Betsy Devos’s New Harassment Rules Protect Schools, Not Students

Much of the coverage of proposed new rules released last week on how schools should handle sexual harassment allegations has focused on how the rules expand the rights of those accused — and they do. But the most significant parts of the proposal have nothing to do with protecting students, accused or otherwise. Instead, if allowed to go into effect, the new rules would, above all, protect schools.

Schools don’t like getting in trouble with the law. Under the previous administration, the Education Department opened nearly 400 investigations into schools’ handling of sexual violence. Some colleges reportedly spent as much as $600,000 to avoid the reputational hit of being found in violation of Title IX and the theoretical threat of the department pulling their federal funding (which it has never done).

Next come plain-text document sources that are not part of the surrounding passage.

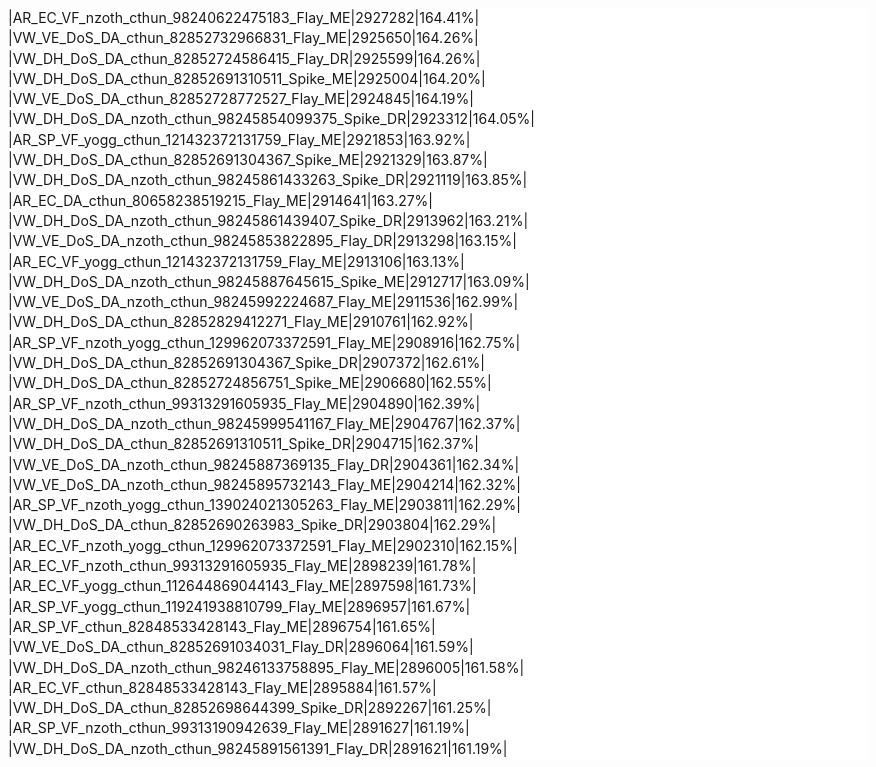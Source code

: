 |AR_EC_VF_nzoth_cthun_98240622475183_Flay_ME|2927282|164.41%|
|VW_VE_DoS_DA_cthun_82852732966831_Flay_ME|2925650|164.26%|
|VW_DH_DoS_DA_cthun_82852724586415_Flay_DR|2925599|164.26%|
|VW_DH_DoS_DA_cthun_82852691310511_Spike_ME|2925004|164.20%|
|VW_VE_DoS_DA_cthun_82852728772527_Flay_ME|2924845|164.19%|
|VW_DH_DoS_DA_nzoth_cthun_98245854099375_Spike_DR|2923312|164.05%|
|AR_SP_VF_yogg_cthun_121432372131759_Flay_ME|2921853|163.92%|
|VW_DH_DoS_DA_cthun_82852691304367_Spike_ME|2921329|163.87%|
|VW_DH_DoS_DA_nzoth_cthun_98245861433263_Spike_DR|2921119|163.85%|
|AR_EC_DA_cthun_80658238519215_Flay_ME|2914641|163.27%|
|VW_DH_DoS_DA_nzoth_cthun_98245861439407_Spike_DR|2913962|163.21%|
|VW_VE_DoS_DA_nzoth_cthun_98245853822895_Flay_DR|2913298|163.15%|
|AR_EC_VF_yogg_cthun_121432372131759_Flay_ME|2913106|163.13%|
|VW_DH_DoS_DA_nzoth_cthun_98245887645615_Spike_ME|2912717|163.09%|
|VW_VE_DoS_DA_nzoth_cthun_98245992224687_Flay_ME|2911536|162.99%|
|VW_DH_DoS_DA_cthun_82852829412271_Flay_ME|2910761|162.92%|
|AR_SP_VF_nzoth_yogg_cthun_129962073372591_Flay_ME|2908916|162.75%|
|VW_DH_DoS_DA_cthun_82852691304367_Spike_DR|2907372|162.61%|
|VW_DH_DoS_DA_cthun_82852724856751_Spike_ME|2906680|162.55%|
|AR_SP_VF_nzoth_cthun_99313291605935_Flay_ME|2904890|162.39%|
|VW_DH_DoS_DA_nzoth_cthun_98245999541167_Flay_ME|2904767|162.37%|
|VW_DH_DoS_DA_cthun_82852691310511_Spike_DR|2904715|162.37%|
|VW_VE_DoS_DA_nzoth_cthun_98245887369135_Flay_DR|2904361|162.34%|
|VW_VE_DoS_DA_nzoth_cthun_98245895732143_Flay_ME|2904214|162.32%|
|AR_SP_VF_nzoth_yogg_cthun_139024021305263_Flay_ME|2903811|162.29%|
|VW_DH_DoS_DA_cthun_82852690263983_Spike_DR|2903804|162.29%|
|AR_EC_VF_nzoth_yogg_cthun_129962073372591_Flay_ME|2902310|162.15%|
|AR_EC_VF_nzoth_cthun_99313291605935_Flay_ME|2898239|161.78%|
|AR_EC_VF_yogg_cthun_112644869044143_Flay_ME|2897598|161.73%|
|AR_SP_VF_yogg_cthun_119241938810799_Flay_ME|2896957|161.67%|
|AR_SP_VF_cthun_82848533428143_Flay_ME|2896754|161.65%|
|VW_VE_DoS_DA_cthun_82852691034031_Flay_DR|2896064|161.59%|
|VW_DH_DoS_DA_nzoth_cthun_98246133758895_Flay_ME|2896005|161.58%|
|AR_EC_VF_cthun_82848533428143_Flay_ME|2895884|161.57%|
|VW_DH_DoS_DA_cthun_82852698644399_Spike_DR|2892267|161.25%|
|AR_SP_VF_nzoth_cthun_99313190942639_Flay_ME|2891627|161.19%|
|VW_DH_DoS_DA_nzoth_cthun_98245891561391_Flay_DR|2891621|161.19%|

The education lobby made clear it wasn’t happy. The National School Boards Association repeatedly demanded that the department ease the standards by which it assessed schools’ liability. The American Council on Education and a group of university presidents complained to Congress that the department’s approach was too vigorous. A lucrative cottage industry arose to train college administrators on “Twenty Steps to OCR-Proof Your Campus on Title IX.” (O.C.R., or the Office for Civil Rights, is tasked with investigating schools.) Public lobbying disclosures reveal that universities like YaleVanderbiltTexas A&M, and the Universities of Iowa and Colorado spent tens of thousands of dollars — in just the past year alone — lobbying the Trump Education Department for friendlier regulations, including on Title IX.